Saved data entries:
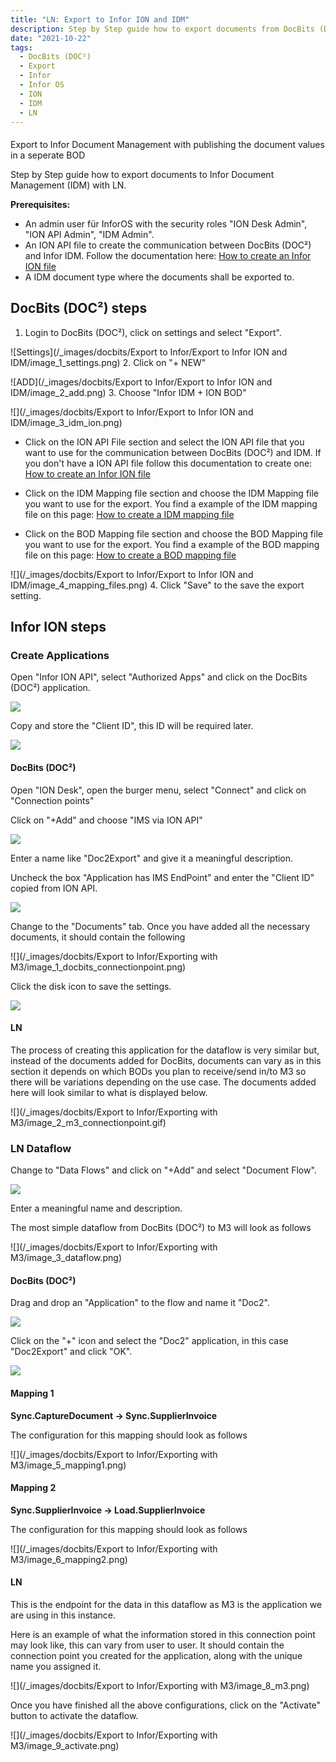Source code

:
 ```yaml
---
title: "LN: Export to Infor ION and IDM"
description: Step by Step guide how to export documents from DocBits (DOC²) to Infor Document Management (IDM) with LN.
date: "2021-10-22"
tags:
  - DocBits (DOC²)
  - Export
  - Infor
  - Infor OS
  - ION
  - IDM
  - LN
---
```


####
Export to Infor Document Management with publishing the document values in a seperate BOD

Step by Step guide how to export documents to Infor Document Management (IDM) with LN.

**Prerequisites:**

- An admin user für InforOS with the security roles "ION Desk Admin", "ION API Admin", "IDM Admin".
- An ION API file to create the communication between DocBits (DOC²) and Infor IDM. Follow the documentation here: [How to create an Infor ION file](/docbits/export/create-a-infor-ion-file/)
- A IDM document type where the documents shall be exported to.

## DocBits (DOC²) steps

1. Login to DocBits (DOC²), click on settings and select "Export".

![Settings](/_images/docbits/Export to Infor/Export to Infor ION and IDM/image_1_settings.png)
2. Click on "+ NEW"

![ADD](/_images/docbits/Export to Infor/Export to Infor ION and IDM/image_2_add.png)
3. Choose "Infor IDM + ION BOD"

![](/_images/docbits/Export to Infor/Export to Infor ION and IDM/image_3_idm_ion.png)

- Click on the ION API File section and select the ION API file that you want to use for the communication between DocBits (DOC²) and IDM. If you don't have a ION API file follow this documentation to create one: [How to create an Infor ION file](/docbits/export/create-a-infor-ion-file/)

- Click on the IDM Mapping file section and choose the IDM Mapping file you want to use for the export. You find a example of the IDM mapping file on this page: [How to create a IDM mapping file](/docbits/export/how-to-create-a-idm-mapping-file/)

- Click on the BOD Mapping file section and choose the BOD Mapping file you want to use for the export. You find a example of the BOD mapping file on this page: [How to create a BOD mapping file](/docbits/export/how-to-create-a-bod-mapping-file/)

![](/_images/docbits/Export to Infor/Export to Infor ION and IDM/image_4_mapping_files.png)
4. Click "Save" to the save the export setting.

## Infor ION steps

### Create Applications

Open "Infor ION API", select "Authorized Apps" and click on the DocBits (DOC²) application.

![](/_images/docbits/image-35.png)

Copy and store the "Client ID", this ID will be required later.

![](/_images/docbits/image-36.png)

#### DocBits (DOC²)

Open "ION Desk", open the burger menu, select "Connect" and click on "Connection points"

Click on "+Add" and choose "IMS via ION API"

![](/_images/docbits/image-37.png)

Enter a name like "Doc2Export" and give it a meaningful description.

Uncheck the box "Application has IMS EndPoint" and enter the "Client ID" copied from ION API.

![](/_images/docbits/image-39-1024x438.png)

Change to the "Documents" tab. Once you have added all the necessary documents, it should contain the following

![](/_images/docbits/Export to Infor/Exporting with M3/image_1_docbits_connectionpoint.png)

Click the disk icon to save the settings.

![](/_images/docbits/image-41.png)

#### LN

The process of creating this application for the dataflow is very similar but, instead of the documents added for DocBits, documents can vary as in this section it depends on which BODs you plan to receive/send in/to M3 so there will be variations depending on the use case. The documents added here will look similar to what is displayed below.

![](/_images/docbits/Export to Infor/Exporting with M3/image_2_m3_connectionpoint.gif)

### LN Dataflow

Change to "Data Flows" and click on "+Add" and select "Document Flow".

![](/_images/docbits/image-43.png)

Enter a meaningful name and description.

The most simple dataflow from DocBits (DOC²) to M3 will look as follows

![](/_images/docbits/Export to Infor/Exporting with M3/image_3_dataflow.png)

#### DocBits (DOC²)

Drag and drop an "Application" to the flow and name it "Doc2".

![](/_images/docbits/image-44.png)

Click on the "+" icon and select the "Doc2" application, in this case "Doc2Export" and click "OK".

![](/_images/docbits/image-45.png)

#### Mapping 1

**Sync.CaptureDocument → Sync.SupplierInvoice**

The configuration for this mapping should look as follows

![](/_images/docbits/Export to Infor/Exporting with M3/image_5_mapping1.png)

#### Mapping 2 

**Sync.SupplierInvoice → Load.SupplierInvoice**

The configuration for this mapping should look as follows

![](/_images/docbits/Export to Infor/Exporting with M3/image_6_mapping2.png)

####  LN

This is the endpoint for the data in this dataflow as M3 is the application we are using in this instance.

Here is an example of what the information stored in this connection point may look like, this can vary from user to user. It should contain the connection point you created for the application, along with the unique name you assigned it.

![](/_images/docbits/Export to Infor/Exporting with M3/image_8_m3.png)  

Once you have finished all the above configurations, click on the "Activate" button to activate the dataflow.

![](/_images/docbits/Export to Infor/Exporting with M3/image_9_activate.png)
* * *
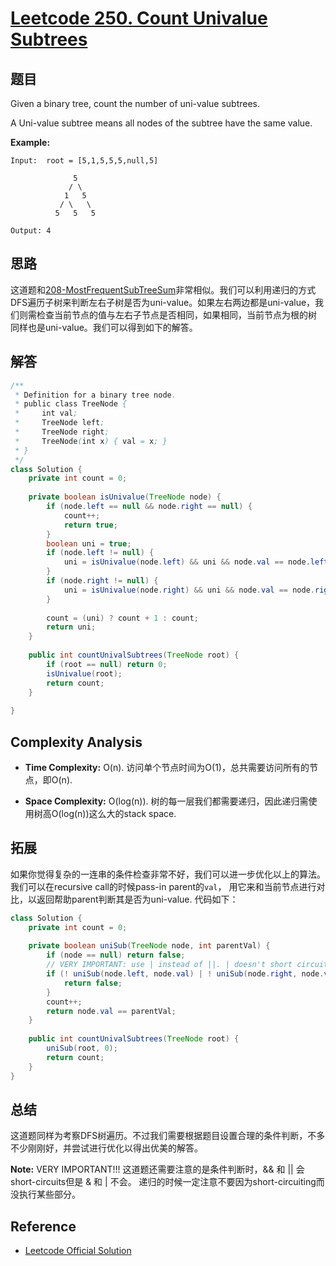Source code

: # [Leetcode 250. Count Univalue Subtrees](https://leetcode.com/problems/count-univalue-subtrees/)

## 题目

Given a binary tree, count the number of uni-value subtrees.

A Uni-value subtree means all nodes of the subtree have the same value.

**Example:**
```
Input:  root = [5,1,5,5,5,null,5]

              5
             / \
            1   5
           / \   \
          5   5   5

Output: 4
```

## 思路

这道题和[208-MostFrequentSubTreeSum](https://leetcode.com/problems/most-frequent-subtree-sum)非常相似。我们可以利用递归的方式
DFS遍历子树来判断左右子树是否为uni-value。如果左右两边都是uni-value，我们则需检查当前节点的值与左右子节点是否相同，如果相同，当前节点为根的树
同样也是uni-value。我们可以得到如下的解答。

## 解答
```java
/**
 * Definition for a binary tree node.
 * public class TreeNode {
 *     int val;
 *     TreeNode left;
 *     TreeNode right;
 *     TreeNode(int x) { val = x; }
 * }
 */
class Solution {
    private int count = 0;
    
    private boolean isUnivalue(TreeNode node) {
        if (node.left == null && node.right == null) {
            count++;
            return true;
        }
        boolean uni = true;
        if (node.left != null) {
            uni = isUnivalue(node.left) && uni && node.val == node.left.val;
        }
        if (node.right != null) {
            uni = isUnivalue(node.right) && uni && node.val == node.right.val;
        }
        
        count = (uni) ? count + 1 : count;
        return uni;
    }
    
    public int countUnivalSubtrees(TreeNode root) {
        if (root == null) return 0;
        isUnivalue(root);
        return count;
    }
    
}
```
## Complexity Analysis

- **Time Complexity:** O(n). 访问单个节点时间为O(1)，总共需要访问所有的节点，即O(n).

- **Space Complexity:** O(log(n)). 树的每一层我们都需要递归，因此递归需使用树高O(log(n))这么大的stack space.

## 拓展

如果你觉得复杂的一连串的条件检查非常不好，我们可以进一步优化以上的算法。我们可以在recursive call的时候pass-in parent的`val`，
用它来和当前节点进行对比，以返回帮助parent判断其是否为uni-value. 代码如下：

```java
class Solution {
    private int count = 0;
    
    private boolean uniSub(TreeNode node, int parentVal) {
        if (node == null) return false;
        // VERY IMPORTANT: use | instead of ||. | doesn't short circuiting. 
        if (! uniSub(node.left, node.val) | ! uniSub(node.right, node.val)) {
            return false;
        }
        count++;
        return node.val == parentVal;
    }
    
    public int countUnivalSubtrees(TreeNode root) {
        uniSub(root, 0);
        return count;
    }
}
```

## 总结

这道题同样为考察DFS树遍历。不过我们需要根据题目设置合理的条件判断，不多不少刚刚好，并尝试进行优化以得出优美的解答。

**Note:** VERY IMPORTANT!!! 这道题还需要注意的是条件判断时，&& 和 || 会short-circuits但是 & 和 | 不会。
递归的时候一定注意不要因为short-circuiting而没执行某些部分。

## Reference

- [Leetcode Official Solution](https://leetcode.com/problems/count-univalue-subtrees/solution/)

◆ **Exercise details**
Each line above that contains "documents" must be copied out.

◆ **Answer below**
description: Step by Step guide how to export documents from DocBits (DOC²) to Infor Document Management (IDM) with LN.
Step by Step guide how to export documents to Infor Document Management (IDM) with LN.
- A IDM document type where the documents shall be exported to.
Change to the "Documents" tab. Once you have added all the necessary documents, it should contain the following
The process of creating this application for the dataflow is very similar but, instead of the documents added for DocBits, documents can vary as in this section it depends on which BODs you plan to receive/send in/to M3 so there will be variations depending on the use case. The documents added here will look similar to what is displayed below.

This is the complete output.